Collected data entries:

=== Begin Enclosure ===

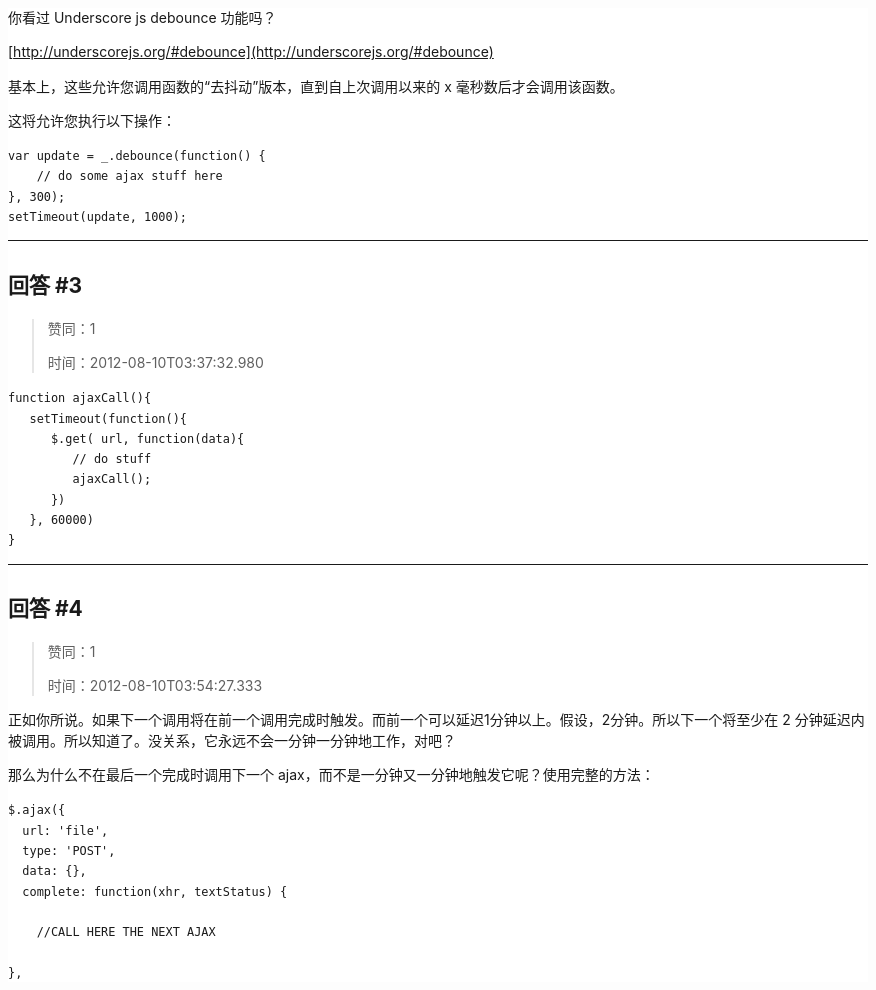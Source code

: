 你看过 Underscore js debounce 功能吗？

[http://underscorejs.org/#debounce](http://underscorejs.org/#debounce)

基本上，这些允许您调用函数的“去抖动”版本，直到自上次调用以来的 x 毫秒数后才会调用该函数。

这将允许您执行以下操作：

```
var update = _.debounce(function() {
    // do some ajax stuff here
}, 300);
setTimeout(update, 1000); 
```

* * *

## 回答 #3

> 赞同：1
> 
> 时间：2012-08-10T03:37:32.980

```
function ajaxCall(){
   setTimeout(function(){
      $.get( url, function(data){
         // do stuff
         ajaxCall();
      })
   }, 60000)
} 
```

* * *

## 回答 #4

> 赞同：1
> 
> 时间：2012-08-10T03:54:27.333

正如你所说。如果下一个调用将在前一个调用完成时触发。而前一个可以延迟1分钟以上。假设，2分钟。所以下一个将至少在 2 分钟延迟内被调用。所以知道了。没关系，它永远不会一分钟一分钟地工作，对吧？

那么为什么不在最后一个完成时调用下一个 ajax，而不是一分钟又一分钟地触发它呢？使用完整的方法：

```
$.ajax({
  url: 'file',
  type: 'POST',
  data: {},
  complete: function(xhr, textStatus) {

    //CALL HERE THE NEXT AJAX

}, 
```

=== End Enclosure ===

- What is being asked
Whenever a line above includes the string "debounce", copy it.

- Expected answer
: 你看过 Underscore js debounce 功能吗？
[http://underscorejs.org/#debounce](http://underscorejs.org/#debounce)
var update = _.debounce(function() {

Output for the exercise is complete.